• _Your task_
When the string "used" occurs in a line of the records, show that line.

** Supplied records follows **

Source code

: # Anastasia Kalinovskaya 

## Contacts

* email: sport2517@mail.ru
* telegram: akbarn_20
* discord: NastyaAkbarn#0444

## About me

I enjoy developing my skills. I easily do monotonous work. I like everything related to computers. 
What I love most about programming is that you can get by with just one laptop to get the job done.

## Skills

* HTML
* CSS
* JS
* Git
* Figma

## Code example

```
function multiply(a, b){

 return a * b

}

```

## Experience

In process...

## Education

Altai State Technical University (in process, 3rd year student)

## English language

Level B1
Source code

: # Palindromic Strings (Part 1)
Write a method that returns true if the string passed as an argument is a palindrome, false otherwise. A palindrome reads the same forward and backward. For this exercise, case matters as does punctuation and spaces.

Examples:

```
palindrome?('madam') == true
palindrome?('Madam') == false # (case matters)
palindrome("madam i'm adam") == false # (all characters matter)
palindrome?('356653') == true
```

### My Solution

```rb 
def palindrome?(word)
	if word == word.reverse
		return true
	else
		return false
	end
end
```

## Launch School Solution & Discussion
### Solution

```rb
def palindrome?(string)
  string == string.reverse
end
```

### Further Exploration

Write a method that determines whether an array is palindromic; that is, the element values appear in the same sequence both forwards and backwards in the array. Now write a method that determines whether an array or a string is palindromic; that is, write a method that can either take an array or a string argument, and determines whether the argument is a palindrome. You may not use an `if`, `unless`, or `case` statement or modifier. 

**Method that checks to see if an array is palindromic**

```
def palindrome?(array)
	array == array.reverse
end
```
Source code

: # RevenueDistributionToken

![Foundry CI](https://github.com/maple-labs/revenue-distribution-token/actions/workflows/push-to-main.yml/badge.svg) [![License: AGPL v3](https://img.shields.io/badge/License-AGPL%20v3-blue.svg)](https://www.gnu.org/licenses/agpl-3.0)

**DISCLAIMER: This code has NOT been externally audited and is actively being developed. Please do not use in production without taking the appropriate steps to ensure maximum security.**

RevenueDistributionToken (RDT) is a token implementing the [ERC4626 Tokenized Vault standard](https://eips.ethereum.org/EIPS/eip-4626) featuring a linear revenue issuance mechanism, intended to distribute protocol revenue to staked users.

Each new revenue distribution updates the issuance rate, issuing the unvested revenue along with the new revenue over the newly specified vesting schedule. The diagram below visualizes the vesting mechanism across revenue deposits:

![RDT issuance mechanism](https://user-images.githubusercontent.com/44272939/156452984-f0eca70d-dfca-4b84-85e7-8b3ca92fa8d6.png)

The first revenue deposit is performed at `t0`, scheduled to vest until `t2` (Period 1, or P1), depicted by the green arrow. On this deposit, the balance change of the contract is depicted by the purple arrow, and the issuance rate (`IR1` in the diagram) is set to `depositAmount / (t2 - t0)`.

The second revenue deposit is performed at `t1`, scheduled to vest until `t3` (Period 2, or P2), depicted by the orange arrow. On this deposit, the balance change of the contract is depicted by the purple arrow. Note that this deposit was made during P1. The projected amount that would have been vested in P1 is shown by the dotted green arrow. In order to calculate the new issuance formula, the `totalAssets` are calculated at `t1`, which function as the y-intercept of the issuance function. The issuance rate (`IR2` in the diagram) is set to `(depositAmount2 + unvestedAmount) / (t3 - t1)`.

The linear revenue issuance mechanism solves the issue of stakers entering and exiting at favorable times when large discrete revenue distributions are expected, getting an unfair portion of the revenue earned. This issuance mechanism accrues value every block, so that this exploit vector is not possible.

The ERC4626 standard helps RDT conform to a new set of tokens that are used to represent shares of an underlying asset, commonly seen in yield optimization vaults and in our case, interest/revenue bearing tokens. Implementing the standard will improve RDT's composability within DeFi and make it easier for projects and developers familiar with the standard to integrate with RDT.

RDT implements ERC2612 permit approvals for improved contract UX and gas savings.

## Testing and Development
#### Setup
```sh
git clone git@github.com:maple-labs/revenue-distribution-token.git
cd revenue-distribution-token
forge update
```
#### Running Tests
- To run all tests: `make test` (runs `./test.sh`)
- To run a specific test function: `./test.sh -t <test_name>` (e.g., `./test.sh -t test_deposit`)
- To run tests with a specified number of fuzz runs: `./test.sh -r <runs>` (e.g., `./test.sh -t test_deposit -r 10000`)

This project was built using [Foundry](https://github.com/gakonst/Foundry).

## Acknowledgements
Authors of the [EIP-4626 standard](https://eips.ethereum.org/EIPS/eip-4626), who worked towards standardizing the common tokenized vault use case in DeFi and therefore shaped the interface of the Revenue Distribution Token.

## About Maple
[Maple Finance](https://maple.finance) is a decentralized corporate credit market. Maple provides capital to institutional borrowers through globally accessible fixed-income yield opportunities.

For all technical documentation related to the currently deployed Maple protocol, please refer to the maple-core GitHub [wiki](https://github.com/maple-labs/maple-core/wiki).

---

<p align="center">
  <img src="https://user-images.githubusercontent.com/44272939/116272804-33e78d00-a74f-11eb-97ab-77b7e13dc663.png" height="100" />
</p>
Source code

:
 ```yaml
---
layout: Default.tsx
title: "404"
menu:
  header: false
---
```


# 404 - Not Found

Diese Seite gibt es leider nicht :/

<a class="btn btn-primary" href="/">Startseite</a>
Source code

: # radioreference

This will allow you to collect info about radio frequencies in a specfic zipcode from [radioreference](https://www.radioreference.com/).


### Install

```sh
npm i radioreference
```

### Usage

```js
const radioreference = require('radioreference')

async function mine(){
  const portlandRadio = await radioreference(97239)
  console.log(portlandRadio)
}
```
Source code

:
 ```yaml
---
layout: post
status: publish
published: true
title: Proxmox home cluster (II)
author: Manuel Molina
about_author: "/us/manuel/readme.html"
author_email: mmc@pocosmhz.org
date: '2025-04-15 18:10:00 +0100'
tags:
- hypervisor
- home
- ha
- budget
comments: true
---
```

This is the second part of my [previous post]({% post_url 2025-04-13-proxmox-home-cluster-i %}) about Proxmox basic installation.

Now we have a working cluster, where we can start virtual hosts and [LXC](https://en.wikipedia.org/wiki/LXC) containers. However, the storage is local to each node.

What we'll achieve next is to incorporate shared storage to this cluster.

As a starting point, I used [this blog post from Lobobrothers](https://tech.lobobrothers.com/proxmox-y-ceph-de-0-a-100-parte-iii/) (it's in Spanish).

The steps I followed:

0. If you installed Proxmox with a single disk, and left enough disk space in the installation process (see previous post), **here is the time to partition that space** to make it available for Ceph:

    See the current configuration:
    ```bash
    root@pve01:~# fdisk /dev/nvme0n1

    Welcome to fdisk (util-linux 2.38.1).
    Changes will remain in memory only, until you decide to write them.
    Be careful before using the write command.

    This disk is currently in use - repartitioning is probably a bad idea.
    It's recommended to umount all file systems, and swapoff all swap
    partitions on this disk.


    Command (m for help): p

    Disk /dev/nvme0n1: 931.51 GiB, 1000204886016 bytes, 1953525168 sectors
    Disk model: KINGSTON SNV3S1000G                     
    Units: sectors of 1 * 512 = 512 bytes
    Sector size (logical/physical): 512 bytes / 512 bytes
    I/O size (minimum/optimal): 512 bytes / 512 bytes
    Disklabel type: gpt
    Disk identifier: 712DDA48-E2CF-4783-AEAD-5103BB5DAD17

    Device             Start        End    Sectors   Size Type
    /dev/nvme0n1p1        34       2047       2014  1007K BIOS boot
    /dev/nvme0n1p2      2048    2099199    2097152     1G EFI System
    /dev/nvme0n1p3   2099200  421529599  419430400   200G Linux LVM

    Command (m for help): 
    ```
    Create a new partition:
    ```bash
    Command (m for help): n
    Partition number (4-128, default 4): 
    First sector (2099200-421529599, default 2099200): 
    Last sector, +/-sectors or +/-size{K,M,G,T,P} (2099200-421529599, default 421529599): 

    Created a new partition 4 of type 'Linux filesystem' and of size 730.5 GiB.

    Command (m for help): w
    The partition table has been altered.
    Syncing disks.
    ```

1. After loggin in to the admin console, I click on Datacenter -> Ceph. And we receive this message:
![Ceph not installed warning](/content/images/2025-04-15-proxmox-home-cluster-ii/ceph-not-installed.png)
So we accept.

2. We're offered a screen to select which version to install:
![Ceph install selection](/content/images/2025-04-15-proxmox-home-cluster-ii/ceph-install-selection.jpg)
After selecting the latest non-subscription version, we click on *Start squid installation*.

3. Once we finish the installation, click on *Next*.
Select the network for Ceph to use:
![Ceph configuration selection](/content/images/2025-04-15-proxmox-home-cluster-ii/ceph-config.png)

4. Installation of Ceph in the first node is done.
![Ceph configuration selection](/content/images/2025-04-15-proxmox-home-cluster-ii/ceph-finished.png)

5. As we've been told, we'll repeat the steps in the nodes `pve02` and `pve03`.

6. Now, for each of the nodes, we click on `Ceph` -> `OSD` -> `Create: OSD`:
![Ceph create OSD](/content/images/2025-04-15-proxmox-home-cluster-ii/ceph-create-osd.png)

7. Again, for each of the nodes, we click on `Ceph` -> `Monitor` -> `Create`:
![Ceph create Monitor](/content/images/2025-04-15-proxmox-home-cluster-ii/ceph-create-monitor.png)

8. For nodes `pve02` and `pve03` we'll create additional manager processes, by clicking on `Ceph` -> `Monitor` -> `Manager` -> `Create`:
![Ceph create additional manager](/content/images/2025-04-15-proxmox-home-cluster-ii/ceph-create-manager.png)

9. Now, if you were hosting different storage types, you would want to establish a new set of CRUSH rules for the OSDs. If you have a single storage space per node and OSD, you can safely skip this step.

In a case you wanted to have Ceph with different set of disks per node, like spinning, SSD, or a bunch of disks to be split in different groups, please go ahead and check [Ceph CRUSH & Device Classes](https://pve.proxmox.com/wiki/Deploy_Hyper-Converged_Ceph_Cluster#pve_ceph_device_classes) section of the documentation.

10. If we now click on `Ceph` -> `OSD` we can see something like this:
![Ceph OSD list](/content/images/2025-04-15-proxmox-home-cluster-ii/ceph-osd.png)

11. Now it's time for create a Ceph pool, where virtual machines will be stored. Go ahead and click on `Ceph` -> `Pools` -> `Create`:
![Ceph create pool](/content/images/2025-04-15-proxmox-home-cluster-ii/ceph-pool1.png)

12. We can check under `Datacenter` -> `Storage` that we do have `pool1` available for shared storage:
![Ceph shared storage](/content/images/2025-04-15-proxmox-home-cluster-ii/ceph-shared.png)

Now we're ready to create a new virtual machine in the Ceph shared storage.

** End of Supplied records **

• _Answer section_
The ERC4626 standard helps RDT conform to a new set of tokens that are used to represent shares of an underlying asset, commonly seen in yield optimization vaults and in our case, interest/revenue bearing tokens. Implementing the standard will improve RDT's composability within DeFi and make it easier for projects and developers familiar with the standard to integrate with RDT.
As a starting point, I used [this blog post from Lobobrothers](https://tech.lobobrothers.com/proxmox-y-ceph-de-0-a-100-parte-iii/) (it's in Spanish).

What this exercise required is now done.